Le conseil de révision était de fait une fête de la jeunesse masculine. Les retrouvailles entre copains de « la classe » sont toujours joyeuses…. Sauf en temps de guerre.

Les conscrits revenaient avec cocarde et prêt à assurer l’animation nocturne dans les rues du village en période normale.

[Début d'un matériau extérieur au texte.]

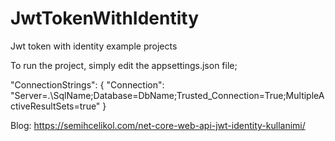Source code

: # JwtTokenWithIdentity
Jwt token with identity example projects

To run the project, simply edit the appsettings.json file;

"ConnectionStrings": {
    "Connection": "Server=.\\SqlName;Database=DbName;Trusted_Connection=True;MultipleActiveResultSets=true"
  }

Blog: https://semihcelikol.com/net-core-web-api-jwt-identity-kullanimi/
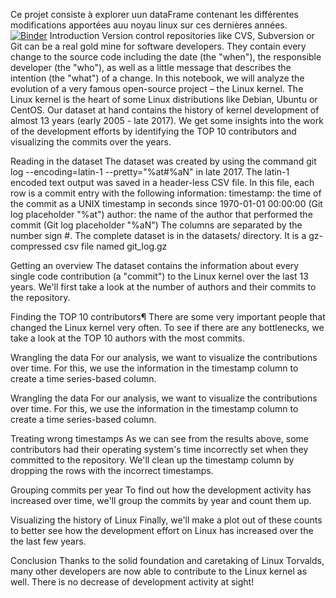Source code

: Ce projet consiste à explorer uun dataFrame contenant les différentes modifications apportées auu noyau linux sur ces dernières années.
[![Binder](https://mybinder.org/badge_logo.svg)](https://mybinder.org/v2/gh/GabiDjibril/Exploring_linux/HEAD)
Introduction
Version control repositories like CVS, Subversion or Git can be a real gold mine for software developers. They contain every change to the source code including the date (the "when"), the responsible developer (the "who"), as well as a little message that describes the intention (the "what") of a change. In this notebook, we will analyze the evolution of a very famous open-source project – the Linux kernel. The Linux kernel is the heart of some Linux distributions like Debian, Ubuntu or CentOS. Our dataset at hand contains the history of kernel development of almost 13 years (early 2005 - late 2017). We get some insights into the work of the development efforts by identifying the TOP 10 contributors and visualizing the commits over the years.

Reading in the dataset The dataset was created by using the command git log --encoding=latin-1 --pretty="%at#%aN" in late 2017. The latin-1 encoded text output was saved in a header-less CSV file. In this file, each row is a commit entry with the following information: timestamp: the time of the commit as a UNIX timestamp in seconds since 1970-01-01 00:00:00 (Git log placeholder "%at") author: the name of the author that performed the commit (Git log placeholder "%aN") The columns are separated by the number sign #. The complete dataset is in the datasets/ directory. It is a gz-compressed csv file named git_log.gz

Getting an overview The dataset contains the information about every single code contribution (a "commit") to the Linux kernel over the last 13 years. We'll first take a look at the number of authors and their commits to the repository.

Finding the TOP 10 contributors¶ There are some very important people that changed the Linux kernel very often. To see if there are any bottlenecks, we take a look at the TOP 10 authors with the most commits.

Wrangling the data For our analysis, we want to visualize the contributions over time. For this, we use the information in the timestamp column to create a time series-based column.

Wrangling the data For our analysis, we want to visualize the contributions over time. For this, we use the information in the timestamp column to create a time series-based column.

Treating wrong timestamps As we can see from the results above, some contributors had their operating system's time incorrectly set when they committed to the repository. We'll clean up the timestamp column by dropping the rows with the incorrect timestamps.

Grouping commits per year To find out how the development activity has increased over time, we'll group the commits by year and count them up.

Visualizing the history of Linux Finally, we'll make a plot out of these counts to better see how the development effort on Linux has increased over the the last few years.

Conclusion 
Thanks to the solid foundation and caretaking of Linux Torvalds, many other developers are now able to contribute to the Linux kernel as well. There is no decrease of development activity at sight!  
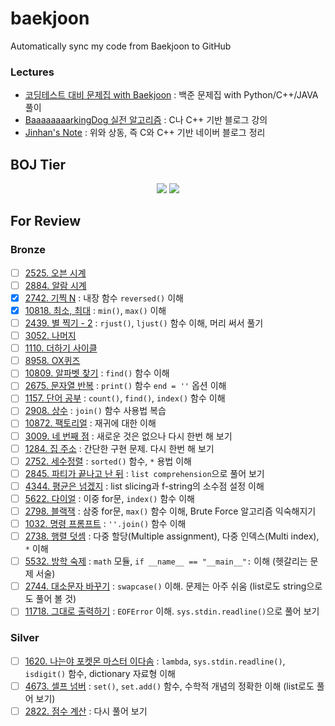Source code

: # baekjoon
Automatically sync my code from Baekjoon to GitHub
### Lectures
- [코딩테스트 대비 문제집 with Baekjoon](https://github.com/tony9402/baekjoon) : 백준 문제집 with Python/C++/JAVA 풀이
- [BaaaaaaaarkingDog 실전 알고리즘](https://blog.encrypted.gg/category/강좌/실전%20알고리즘) : C나 C++ 기반 블로그 강의
- [Jinhan's Note](https://blog.naver.com/jinhan814) : 위와 상동, 즉 C와 C++ 기반 네이버 블로그 정리

## BOJ Tier
<div align="center">
  <img src="http://mazassumnida.wtf/api/v2/generate_badge?boj=Esantomi">
  <img src="http://mazandi.herokuapp.com/api?handle=Esantomi"/>
</div>

## For Review
### Bronze
- [ ] [2525. 오븐 시계](https://www.acmicpc.net/problem/2525)
- [ ] [2884. 알람 시계](https://www.acmicpc.net/problem/2884)
- [X] [2742. 기찍 N](https://www.acmicpc.net/problem/2742) : 내장 함수 `reversed()` 이해
- [X] [10818. 최소, 최대](https://www.acmicpc.net/problem/10818) : `min()`, `max()` 이해
- [ ] [2439. 별 찍기 - 2](https://www.acmicpc.net/problem/2439) : `rjust()`, `ljust()` 함수 이해, 머리 써서 풀기
- [ ] [3052. 나머지](https://www.acmicpc.net/problem/3052)
- [ ] [1110. 더하기 사이클](https://www.acmicpc.net/problem/1110)
- [ ] [8958. OX퀴즈](https://www.acmicpc.net/problem/8958)
- [ ] [10809. 알파벳 찾기](https://www.acmicpc.net/problem/10809) : `find()` 함수 이해
- [ ] [2675. 문자열 반복](https://www.acmicpc.net/problem/2675) : `print()` 함수 `end = ''` 옵션 이해
- [ ] [1157. 단어 공부](https://www.acmicpc.net/problem/1157) : `count()`, `find()`, `index()` 함수 이해
- [ ] [2908. 상수](https://www.acmicpc.net/problem/2908) : `join()` 함수 사용법 복습
- [ ] [10872. 팩토리얼](https://www.acmicpc.net/problem/10872) : 재귀에 대한 이해
- [ ] [3009. 네 번째 점](https://www.acmicpc.net/problem/3009) : 새로운 것은 없으나 다시 한번 해 보기
- [ ] [1284. 집 주소](https://www.acmicpc.net/problem/1284) : 간단한 구현 문제. 다시 한번 해 보기
- [ ] [2752. 세수정렬](https://www.acmicpc.net/problem/2752) : `sorted()` 함수, `*` 용법 이해
- [ ] [2845. 파티가 끝나고 난 뒤](https://www.acmicpc.net/problem/2845) : `list comprehension`으로 풀어 보기
- [ ] [4344. 평균은 넘겠지](https://www.acmicpc.net/problem/4344) : list slicing과 f-string의 소수점 설정 이해
- [ ] [5622. 다이얼](https://www.acmicpc.net/problem/5622) : 이중 for문, `index()` 함수 이해
- [ ] [2798. 블랙잭](https://www.acmicpc.net/problem/2798) : 삼중 for문, `max()` 함수 이해, Brute Force 알고리즘 익숙해지기
- [ ] [1032. 명령 프롬프트](https://www.acmicpc.net/problem/1032) : `''.join()` 함수 이해
- [ ] [2738. 행렬 덧셈](https://www.acmicpc.net/problem/2738) : 다중 할당(Multiple assignment), 다중 인덱스(Multi index), `*` 이해
- [ ] [5532. 방학 숙제](https://www.acmicpc.net/problem/5532) : `math` 모듈, `if __name__ == "__main__":` 이해 (헷갈리는 문제 서술)
- [ ] [2744. 대소문자 바꾸기](https://www.acmicpc.net/problem/2744) : `swapcase()` 이해. 문제는 아주 쉬움 (list로도 string으로도 풀어 볼 것)
- [ ] [11718. 그대로 출력하기](https://www.acmicpc.net/problem/11718) : `EOFError` 이해. `sys.stdin.readline()`으로 풀어 보기
### Silver
- [ ] [1620. 나는야 포켓몬 마스터 이다솜](https://www.acmicpc.net/problem/1620) : `lambda`, `sys.stdin.readline()`, `isdigit()` 함수, dictionary 자료형 이해
- [ ] [4673. 셀프 넘버](https://www.acmicpc.net/problem/4673) : `set()`, `set.add()` 함수, 수학적 개념의 정확한 이해 (list로도 풀어 보기)
- [ ] [2822. 점수 계산](https://www.acmicpc.net/problem/2822) : 다시 풀어 보기
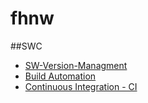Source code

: # fhnw

##SWC

* [SW-Version-Managment](swc/SW-Versions-Management.md)
* [Build Automation](swc/build_automations.md)
* [Continuous Integration - CI](swc/continuous_integration.md)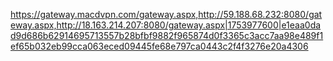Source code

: https://gateway.macdvpn.com/gateway.aspx,http://59.188.68.232:8080/gateway.aspx,http://18.163.214.207:8080/gateway.aspx|1753977600|e1eaa0dad9d686b62914695713557b28bfbf9882f965874d0f3365c3acc7aa98e489f1ef65b032eb99cca063eced09445fe68e797ca0443c2f4f3276e20a4306
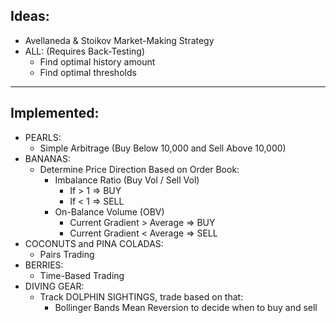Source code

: ## Ideas:
* Avellaneda & Stoikov Market-Making Strategy
* ALL: (Requires Back-Testing)
    * Find optimal history amount
    * Find optimal thresholds
---
## Implemented:
* PEARLS:
    * Simple Arbitrage (Buy Below 10,000 and Sell Above 10,000)
* BANANAS:
    * Determine Price Direction Based on Order Book:
        * Imbalance Ratio (Buy Vol / Sell Vol)
            * If > 1 => BUY
            * If < 1 => SELL
        * On-Balance Volume (OBV)
            * Current Gradient > Average => BUY
            * Current Gradient < Average => SELL
* COCONUTS and PINA COLADAS:
    * Pairs Trading
* BERRIES:
    * Time-Based Trading
* DIVING GEAR:
  * Track DOLPHIN SIGHTINGS, trade based on that:
    * Bollinger Bands Mean Reversion to decide when to buy and sell
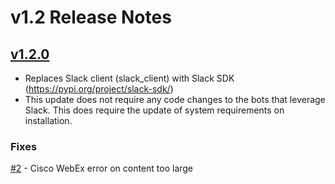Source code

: # v1.2 Release Notes

## [v1.2.0](https://github.com/nautobot/nautobot-plugin-chatops/releases/tag/v1.2.0)

- Replaces Slack client (slack_client) with Slack SDK (https://pypi.org/project/slack-sdk/)
- This update does not require any code changes to the bots that leverage Slack. This does require the update of system requirements on installation.

### Fixes

[#2](https://github.com/nautobot/nautobot-plugin-chatops/issues/2) - Cisco WebEx error on content too large
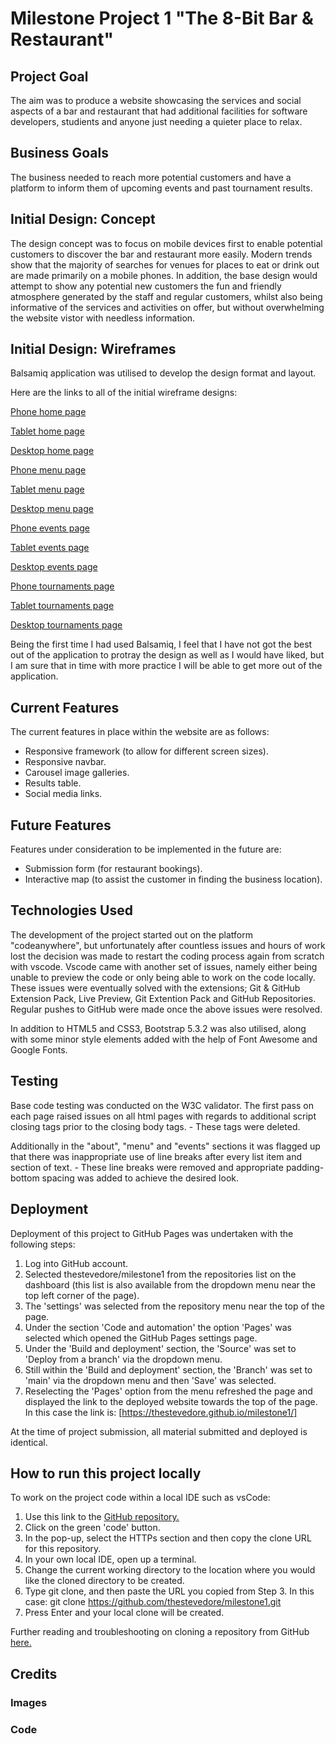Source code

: # Milestone Project 1 "The 8-Bit Bar & Restaurant"

## Project Goal
The aim was to produce a website showcasing the services and social aspects of a bar and restaurant that had additional facilities for software developers, studients and anyone just needing a quieter place to relax. 

## Business Goals
The business needed to reach more potential customers and have a platform to inform them of upcoming events and past tournament results.

## Initial Design: Concept
The design concept was to focus on mobile devices first to enable potential customers to discover the bar and restaurant more easily. Modern trends show that the majority of searches for venues for places to eat or drink out are made primarily on a mobile phones.
In addition, the base design would attempt to show any potential new customers the fun and friendly atmosphere generated by the staff and regular customers, whilst also being informative of the services and activities on offer, but without overwhelming the website vistor with needless information.

## Initial Design: Wireframes

Balsamiq application was utilised to develop the design format and layout.

Here are the links to all of the initial wireframe designs:

[Phone home page](<assets/images/Index Phone.png>)

[Tablet home page](<assets/images/Index Tablet.png>)

[Desktop home page](<assets/images/Index Desktop.png>) 

[Phone menu page](<assets/images/Menu Phone.png>)

[Tablet menu page](<assets/images/Menu Tablet.png>)

[Desktop menu page](<assets/images/Menu Desktop.png>)

[Phone events page](<assets/images/Events Phone.png>)

[Tablet events page](<assets/images/Events Tablet.png>)

[Desktop events page](<assets/images/Events Desktop.png>)

[Phone tournaments page](<assets/images/Tournaments Phone.png>)

[Tablet tournaments page](<assets/images/Tournaments Tablet.png>)

[Desktop tournaments page](<assets/images/Tournaments Desktop.png>)

Being the first time I had used Balsamiq, I feel that I have not got the best out of the application to protray the design as well as I would have liked, but I am sure that in time with more practice I will be able to get more out of the application.


## Current Features
The current features in place within the website are as follows: 
* Responsive framework (to allow for different screen sizes).
* Responsive navbar.
* Carousel image galleries.
* Results table.
* Social media links.

## Future Features
Features under consideration to be implemented in the future are:
* Submission form (for restaurant bookings).
* Interactive map (to assist the customer in finding the business location).

## Technologies Used
The development of the project started out on the platform "codeanywhere", but unfortunately after countless issues and hours of work lost the decision was made to restart the coding process again from scratch with vscode. 
Vscode came with another set of issues, namely either being unable to preview the code or only being able to work on the code locally. These issues were eventually solved with the extensions; Git & GitHub Extension Pack, Live Preview, Git Extention Pack and GitHub Repositories.
Regular pushes to GitHub were made once the above issues were resolved.

In addition to HTML5 and CSS3, Bootstrap 5.3.2 was also utilised, along with some minor style elements added with the help of Font Awesome and Google Fonts.

## Testing
Base code testing was conducted on the W3C validator.
The first pass on each page raised issues on all html pages with regards to additional script closing tags prior to the closing body tags. - These tags were deleted.

Additionally in the "about", "menu" and "events" sections it was flagged up that there was inappropriate use of line breaks after every list item and section of text. - These line breaks were removed and appropriate padding-bottom spacing was added to achieve the desired look.

## Deployment
Deployment of this project to GitHub Pages was undertaken with the following steps:

1. Log into GitHub account.
2. Selected thestevedore/milestone1 from the repositories list on the dashboard (this list is also available from the dropdown menu near the top left corner of the page).
3. The 'settings' was selected from the repository menu near the top of the page.
4. Under the section 'Code and automation' the option 'Pages' was selected which opened the GitHub Pages settings page.
5. Under the 'Build and deployment' section, the 'Source' was set to 'Deploy from a branch' via the dropdown menu.
6. Still within the 'Build and deployment' section, the 'Branch' was set to 'main' via the dropdown menu and then 'Save' was selected.
7. Reselecting the 'Pages' option from the menu refreshed the page and displayed the link to the deployed website towards the top of the page. In this case the link is: [https://thestevedore.github.io/milestone1/]

At the time of project submission, all material submitted and deployed is identical.

## How to run this project locally

To work on the project code within a local IDE such as vsCode:

1. Use this link to the [GitHub repository.](https://github.com/thestevedore/milestone1)
2. Click on the green 'code' button.
3. In the pop-up, select the HTTPs section and then copy the clone URL for this repository.
4. In your own local IDE, open up a terminal.
5. Change the current working directory to the location where you would like the cloned directory to be created.
6. Type git clone, and then paste the URL you copied from Step 3. 
In this case: git clone https://github.com/thestevedore/milestone1.git
7. Press Enter and your local clone will be created.

Further reading and troubleshooting on cloning a repository from GitHub [here.](https://help.github.com/en/articles/cloning-a-repository)

## Credits

### Images

### Code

En 1965 (loi Messmer) les conseils de révision sont remplacés par les centres de sélection et les « trois jours » (Auch pour les cugnalais).

(Voir historique de la conscription en fin d’article)

Photo des conscrits cugnalais de la classe 1917 (20 ans en 1917).

Le conseil de révision a été passé début 1915
On constate qu’il n’y a aucun sourire…la guerre dure déjà depuis près d’un an, et les conscrits savent parfaitement ce qui les attend et que leur classe sera appelée à 18.ans.

Celui qui tient la pancarte, Joseph FAURE s’engagera dès le 13 juillet 1915 à moins de 18 ans …. « pour la durée de la guerre ».

Démobilisé 1/10/1919

On le retrouve au sommet de la photo ci-dessous de son peloton du 9ème Chasseur en formation en 1915.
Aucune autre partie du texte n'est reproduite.